#### Task to complete
Starting from the first line below, repeat the data exactly through to the last.
===== Dataset =====
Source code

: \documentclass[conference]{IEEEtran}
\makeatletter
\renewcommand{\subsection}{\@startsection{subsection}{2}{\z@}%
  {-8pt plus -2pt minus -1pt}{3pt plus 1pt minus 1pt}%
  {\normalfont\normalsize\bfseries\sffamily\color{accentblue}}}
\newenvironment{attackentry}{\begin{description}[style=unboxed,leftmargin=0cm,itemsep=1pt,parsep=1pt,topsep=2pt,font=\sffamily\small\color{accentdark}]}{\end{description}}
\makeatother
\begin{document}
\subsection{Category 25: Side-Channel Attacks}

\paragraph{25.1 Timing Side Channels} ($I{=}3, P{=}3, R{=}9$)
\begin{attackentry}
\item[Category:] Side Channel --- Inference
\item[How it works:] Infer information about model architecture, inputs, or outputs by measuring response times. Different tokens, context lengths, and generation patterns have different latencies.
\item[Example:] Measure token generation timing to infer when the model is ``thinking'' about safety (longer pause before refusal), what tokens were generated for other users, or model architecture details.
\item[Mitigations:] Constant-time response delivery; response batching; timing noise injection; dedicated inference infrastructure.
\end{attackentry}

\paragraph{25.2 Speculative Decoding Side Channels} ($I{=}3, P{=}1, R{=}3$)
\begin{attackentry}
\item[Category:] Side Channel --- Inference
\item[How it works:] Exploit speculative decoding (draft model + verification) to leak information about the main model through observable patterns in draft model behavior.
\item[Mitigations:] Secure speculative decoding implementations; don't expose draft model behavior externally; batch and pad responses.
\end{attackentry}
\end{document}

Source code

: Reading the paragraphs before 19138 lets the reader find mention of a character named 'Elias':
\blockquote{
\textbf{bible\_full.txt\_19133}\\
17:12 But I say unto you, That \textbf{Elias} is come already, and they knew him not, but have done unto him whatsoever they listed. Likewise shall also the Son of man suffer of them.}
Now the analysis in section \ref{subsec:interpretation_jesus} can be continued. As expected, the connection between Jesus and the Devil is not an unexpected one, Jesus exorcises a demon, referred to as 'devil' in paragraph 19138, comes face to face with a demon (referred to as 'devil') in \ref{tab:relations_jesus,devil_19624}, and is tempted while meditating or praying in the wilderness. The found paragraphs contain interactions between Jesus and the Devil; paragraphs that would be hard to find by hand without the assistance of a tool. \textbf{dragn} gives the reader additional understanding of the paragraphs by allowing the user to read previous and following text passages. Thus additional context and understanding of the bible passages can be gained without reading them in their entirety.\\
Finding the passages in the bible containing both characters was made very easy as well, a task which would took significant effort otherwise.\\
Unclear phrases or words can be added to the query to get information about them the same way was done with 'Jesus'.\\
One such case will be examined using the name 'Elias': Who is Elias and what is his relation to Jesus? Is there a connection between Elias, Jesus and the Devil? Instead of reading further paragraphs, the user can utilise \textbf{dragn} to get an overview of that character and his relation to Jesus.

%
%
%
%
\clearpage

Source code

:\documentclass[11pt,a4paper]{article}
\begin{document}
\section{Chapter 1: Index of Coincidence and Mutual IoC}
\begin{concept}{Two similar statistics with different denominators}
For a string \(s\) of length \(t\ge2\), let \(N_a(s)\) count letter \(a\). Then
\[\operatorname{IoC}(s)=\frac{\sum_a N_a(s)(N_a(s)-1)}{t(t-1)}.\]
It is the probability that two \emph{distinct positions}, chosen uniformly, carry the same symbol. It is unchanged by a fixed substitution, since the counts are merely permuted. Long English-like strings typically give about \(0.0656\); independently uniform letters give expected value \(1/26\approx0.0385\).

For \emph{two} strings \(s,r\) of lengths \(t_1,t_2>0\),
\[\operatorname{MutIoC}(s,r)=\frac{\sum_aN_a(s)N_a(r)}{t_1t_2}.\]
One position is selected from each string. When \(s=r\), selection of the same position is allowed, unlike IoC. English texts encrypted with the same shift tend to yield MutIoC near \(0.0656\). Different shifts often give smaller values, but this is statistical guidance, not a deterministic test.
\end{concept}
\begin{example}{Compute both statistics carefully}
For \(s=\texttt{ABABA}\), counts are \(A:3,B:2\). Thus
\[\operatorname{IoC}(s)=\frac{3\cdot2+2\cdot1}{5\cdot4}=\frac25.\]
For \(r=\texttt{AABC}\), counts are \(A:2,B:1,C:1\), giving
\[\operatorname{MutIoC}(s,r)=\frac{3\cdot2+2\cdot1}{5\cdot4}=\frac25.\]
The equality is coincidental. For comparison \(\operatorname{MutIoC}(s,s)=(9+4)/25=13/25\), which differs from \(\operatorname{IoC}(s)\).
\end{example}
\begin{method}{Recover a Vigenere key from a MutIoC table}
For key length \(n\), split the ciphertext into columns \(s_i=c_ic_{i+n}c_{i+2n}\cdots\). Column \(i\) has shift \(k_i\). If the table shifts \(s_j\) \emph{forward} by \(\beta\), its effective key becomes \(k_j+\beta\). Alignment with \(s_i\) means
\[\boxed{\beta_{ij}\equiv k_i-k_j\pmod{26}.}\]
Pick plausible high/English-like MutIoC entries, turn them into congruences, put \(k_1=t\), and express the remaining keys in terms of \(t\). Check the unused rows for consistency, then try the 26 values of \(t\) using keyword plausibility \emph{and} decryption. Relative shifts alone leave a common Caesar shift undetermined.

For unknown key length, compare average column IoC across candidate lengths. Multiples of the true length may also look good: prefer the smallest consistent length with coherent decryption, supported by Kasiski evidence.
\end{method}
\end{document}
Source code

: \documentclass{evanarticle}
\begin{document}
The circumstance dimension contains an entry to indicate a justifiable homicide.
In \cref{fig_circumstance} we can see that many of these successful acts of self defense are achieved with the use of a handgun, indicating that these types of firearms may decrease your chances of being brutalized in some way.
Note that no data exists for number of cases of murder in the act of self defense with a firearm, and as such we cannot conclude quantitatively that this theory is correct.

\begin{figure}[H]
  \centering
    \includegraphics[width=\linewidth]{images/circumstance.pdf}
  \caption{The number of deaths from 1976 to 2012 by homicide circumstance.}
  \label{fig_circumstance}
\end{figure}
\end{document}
=====
#### Task output
Source code

: \documentclass[conference]{IEEEtran}
\makeatletter
\renewcommand{\subsection}{\@startsection{subsection}{2}{\z@}%
  {-8pt plus -2pt minus -1pt}{3pt plus 1pt minus 1pt}%
  {\normalfont\normalsize\bfseries\sffamily\color{accentblue}}}
\newenvironment{attackentry}{\begin{description}[style=unboxed,leftmargin=0cm,itemsep=1pt,parsep=1pt,topsep=2pt,font=\sffamily\small\color{accentdark}]}{\end{description}}
\makeatother
\begin{document}
\subsection{Category 25: Side-Channel Attacks}

\paragraph{25.1 Timing Side Channels} ($I{=}3, P{=}3, R{=}9$)
\begin{attackentry}
\item[Category:] Side Channel --- Inference
\item[How it works:] Infer information about model architecture, inputs, or outputs by measuring response times. Different tokens, context lengths, and generation patterns have different latencies.
\item[Example:] Measure token generation timing to infer when the model is ``thinking'' about safety (longer pause before refusal), what tokens were generated for other users, or model architecture details.
\item[Mitigations:] Constant-time response delivery; response batching; timing noise injection; dedicated inference infrastructure.
\end{attackentry}

\paragraph{25.2 Speculative Decoding Side Channels} ($I{=}3, P{=}1, R{=}3$)
\begin{attackentry}
\item[Category:] Side Channel --- Inference
\item[How it works:] Exploit speculative decoding (draft model + verification) to leak information about the main model through observable patterns in draft model behavior.
\item[Mitigations:] Secure speculative decoding implementations; don't expose draft model behavior externally; batch and pad responses.
\end{attackentry}
\end{document}

Source code

: Reading the paragraphs before 19138 lets the reader find mention of a character named 'Elias':
\blockquote{
\textbf{bible\_full.txt\_19133}\\
17:12 But I say unto you, That \textbf{Elias} is come already, and they knew him not, but have done unto him whatsoever they listed. Likewise shall also the Son of man suffer of them.}
Now the analysis in section \ref{subsec:interpretation_jesus} can be continued. As expected, the connection between Jesus and the Devil is not an unexpected one, Jesus exorcises a demon, referred to as 'devil' in paragraph 19138, comes face to face with a demon (referred to as 'devil') in \ref{tab:relations_jesus,devil_19624}, and is tempted while meditating or praying in the wilderness. The found paragraphs contain interactions between Jesus and the Devil; paragraphs that would be hard to find by hand without the assistance of a tool. \textbf{dragn} gives the reader additional understanding of the paragraphs by allowing the user to read previous and following text passages. Thus additional context and understanding of the bible passages can be gained without reading them in their entirety.\\
Finding the passages in the bible containing both characters was made very easy as well, a task which would took significant effort otherwise.\\
Unclear phrases or words can be added to the query to get information about them the same way was done with 'Jesus'.\\
One such case will be examined using the name 'Elias': Who is Elias and what is his relation to Jesus? Is there a connection between Elias, Jesus and the Devil? Instead of reading further paragraphs, the user can utilise \textbf{dragn} to get an overview of that character and his relation to Jesus.

%
%
%
%
\clearpage

Source code

:\documentclass[11pt,a4paper]{article}
\begin{document}
\section{Chapter 1: Index of Coincidence and Mutual IoC}
\begin{concept}{Two similar statistics with different denominators}
For a string \(s\) of length \(t\ge2\), let \(N_a(s)\) count letter \(a\). Then
\[\operatorname{IoC}(s)=\frac{\sum_a N_a(s)(N_a(s)-1)}{t(t-1)}.\]
It is the probability that two \emph{distinct positions}, chosen uniformly, carry the same symbol. It is unchanged by a fixed substitution, since the counts are merely permuted. Long English-like strings typically give about \(0.0656\); independently uniform letters give expected value \(1/26\approx0.0385\).

For \emph{two} strings \(s,r\) of lengths \(t_1,t_2>0\),
\[\operatorname{MutIoC}(s,r)=\frac{\sum_aN_a(s)N_a(r)}{t_1t_2}.\]
One position is selected from each string. When \(s=r\), selection of the same position is allowed, unlike IoC. English texts encrypted with the same shift tend to yield MutIoC near \(0.0656\). Different shifts often give smaller values, but this is statistical guidance, not a deterministic test.
\end{concept}
\begin{example}{Compute both statistics carefully}
For \(s=\texttt{ABABA}\), counts are \(A:3,B:2\). Thus
\[\operatorname{IoC}(s)=\frac{3\cdot2+2\cdot1}{5\cdot4}=\frac25.\]
For \(r=\texttt{AABC}\), counts are \(A:2,B:1,C:1\), giving
\[\operatorname{MutIoC}(s,r)=\frac{3\cdot2+2\cdot1}{5\cdot4}=\frac25.\]
The equality is coincidental. For comparison \(\operatorname{MutIoC}(s,s)=(9+4)/25=13/25\), which differs from \(\operatorname{IoC}(s)\).
\end{example}
\begin{method}{Recover a Vigenere key from a MutIoC table}
For key length \(n\), split the ciphertext into columns \(s_i=c_ic_{i+n}c_{i+2n}\cdots\). Column \(i\) has shift \(k_i\). If the table shifts \(s_j\) \emph{forward} by \(\beta\), its effective key becomes \(k_j+\beta\). Alignment with \(s_i\) means
\[\boxed{\beta_{ij}\equiv k_i-k_j\pmod{26}.}\]
Pick plausible high/English-like MutIoC entries, turn them into congruences, put \(k_1=t\), and express the remaining keys in terms of \(t\). Check the unused rows for consistency, then try the 26 values of \(t\) using keyword plausibility \emph{and} decryption. Relative shifts alone leave a common Caesar shift undetermined.

For unknown key length, compare average column IoC across candidate lengths. Multiples of the true length may also look good: prefer the smallest consistent length with coherent decryption, supported by Kasiski evidence.
\end{method}
\end{document}
Source code

: \documentclass{evanarticle}
\begin{document}
The circumstance dimension contains an entry to indicate a justifiable homicide.
In \cref{fig_circumstance} we can see that many of these successful acts of self defense are achieved with the use of a handgun, indicating that these types of firearms may decrease your chances of being brutalized in some way.
Note that no data exists for number of cases of murder in the act of self defense with a firearm, and as such we cannot conclude quantitatively that this theory is correct.

\begin{figure}[H]
  \centering
    \includegraphics[width=\linewidth]{images/circumstance.pdf}
  \caption{The number of deaths from 1976 to 2012 by homicide circumstance.}
  \label{fig_circumstance}
\end{figure}
\end{document}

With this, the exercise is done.